[Required work]
Out of the records below, copy all lines in which the word "Неопубликованные" occurs.

[The data]
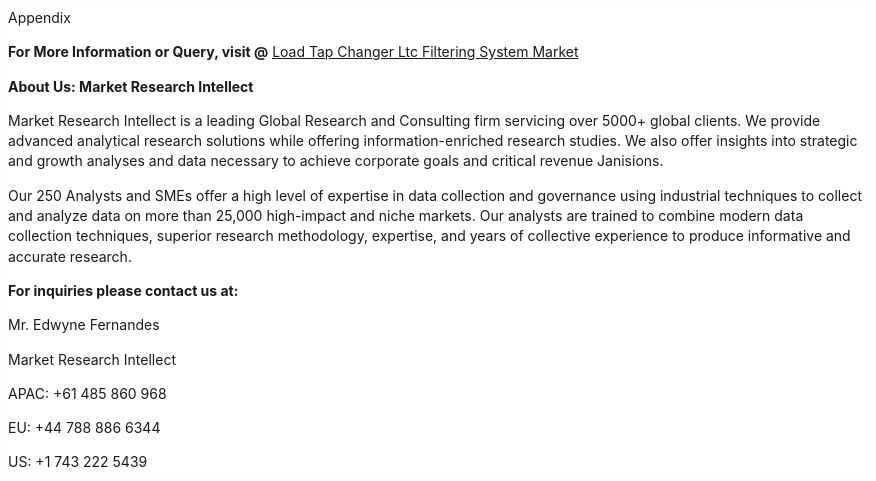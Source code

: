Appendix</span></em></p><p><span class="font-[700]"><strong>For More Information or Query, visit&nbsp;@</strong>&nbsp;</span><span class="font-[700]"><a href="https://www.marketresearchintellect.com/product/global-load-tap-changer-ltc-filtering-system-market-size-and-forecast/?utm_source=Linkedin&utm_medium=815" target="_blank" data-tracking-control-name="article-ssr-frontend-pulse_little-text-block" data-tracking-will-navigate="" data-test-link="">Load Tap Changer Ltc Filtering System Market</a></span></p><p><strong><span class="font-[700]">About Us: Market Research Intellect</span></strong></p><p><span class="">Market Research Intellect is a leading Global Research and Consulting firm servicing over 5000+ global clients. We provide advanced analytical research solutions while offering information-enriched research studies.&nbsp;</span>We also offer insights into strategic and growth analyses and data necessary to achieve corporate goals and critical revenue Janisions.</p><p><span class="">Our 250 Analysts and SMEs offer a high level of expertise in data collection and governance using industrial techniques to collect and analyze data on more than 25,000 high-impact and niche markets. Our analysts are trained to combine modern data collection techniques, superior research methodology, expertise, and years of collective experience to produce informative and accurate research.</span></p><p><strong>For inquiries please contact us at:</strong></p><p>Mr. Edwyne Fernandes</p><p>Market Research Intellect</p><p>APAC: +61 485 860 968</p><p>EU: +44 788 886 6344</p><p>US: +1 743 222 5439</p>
--
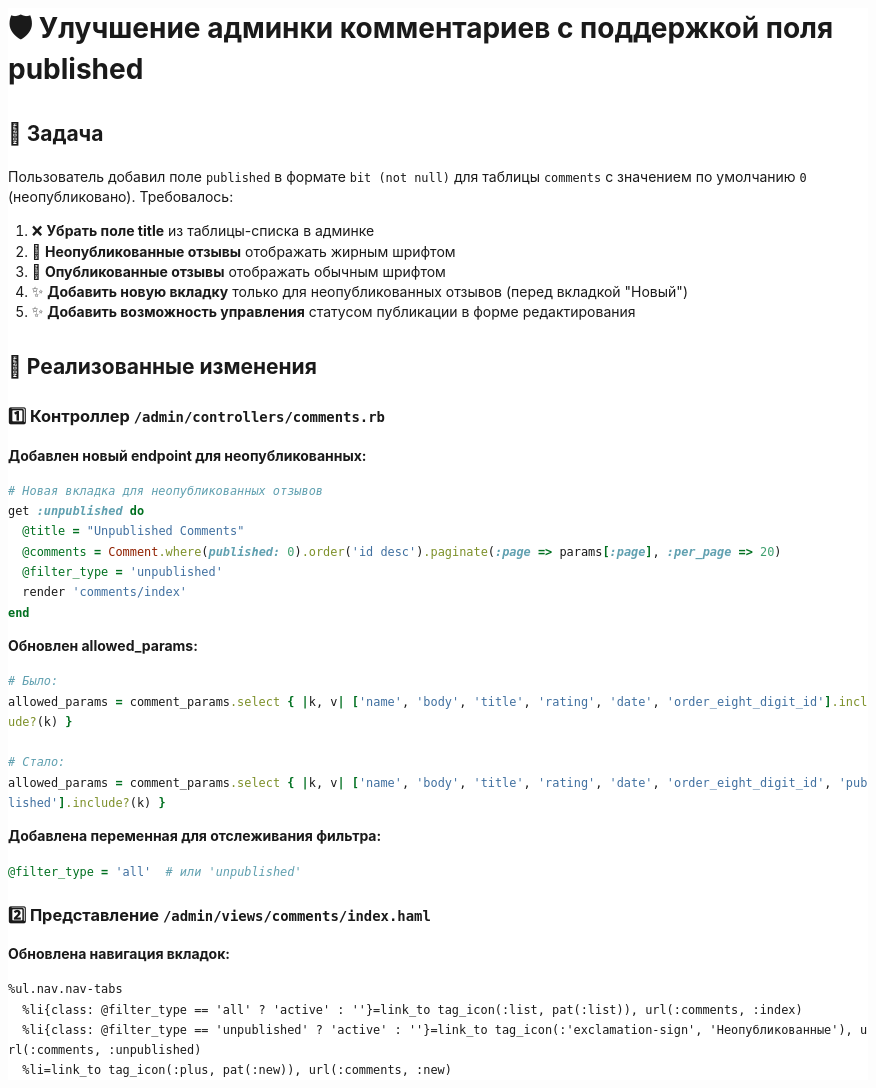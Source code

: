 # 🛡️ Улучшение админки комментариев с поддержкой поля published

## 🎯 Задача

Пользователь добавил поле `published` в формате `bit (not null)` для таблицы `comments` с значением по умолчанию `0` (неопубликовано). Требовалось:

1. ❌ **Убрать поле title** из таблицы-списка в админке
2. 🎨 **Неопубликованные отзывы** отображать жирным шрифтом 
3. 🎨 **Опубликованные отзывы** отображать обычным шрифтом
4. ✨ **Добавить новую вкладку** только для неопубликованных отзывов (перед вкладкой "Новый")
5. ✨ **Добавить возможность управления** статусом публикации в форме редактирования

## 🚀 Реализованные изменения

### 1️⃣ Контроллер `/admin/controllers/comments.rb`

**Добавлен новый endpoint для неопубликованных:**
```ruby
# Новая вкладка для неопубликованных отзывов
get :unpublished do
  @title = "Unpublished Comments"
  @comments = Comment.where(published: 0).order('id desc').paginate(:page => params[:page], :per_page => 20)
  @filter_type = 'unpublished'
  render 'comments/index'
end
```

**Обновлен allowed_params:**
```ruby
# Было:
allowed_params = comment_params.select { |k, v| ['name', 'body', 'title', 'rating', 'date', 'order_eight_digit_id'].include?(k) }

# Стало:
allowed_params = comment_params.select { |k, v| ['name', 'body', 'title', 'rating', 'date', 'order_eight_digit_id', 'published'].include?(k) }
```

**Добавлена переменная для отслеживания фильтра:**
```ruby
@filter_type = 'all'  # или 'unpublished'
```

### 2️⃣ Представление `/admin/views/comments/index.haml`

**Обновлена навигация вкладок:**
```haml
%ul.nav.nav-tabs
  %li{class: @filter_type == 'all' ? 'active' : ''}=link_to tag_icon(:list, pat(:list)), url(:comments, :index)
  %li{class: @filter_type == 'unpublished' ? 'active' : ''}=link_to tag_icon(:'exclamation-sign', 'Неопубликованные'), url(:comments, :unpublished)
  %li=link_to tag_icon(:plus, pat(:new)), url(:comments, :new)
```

[Finished task]
2. 🎨 **Неопубликованные отзывы** отображать жирным шрифтом 
  %li{class: @filter_type == 'unpublished' ? 'active' : ''}=link_to tag_icon(:'exclamation-sign', 'Неопубликованные'), url(:comments, :unpublished)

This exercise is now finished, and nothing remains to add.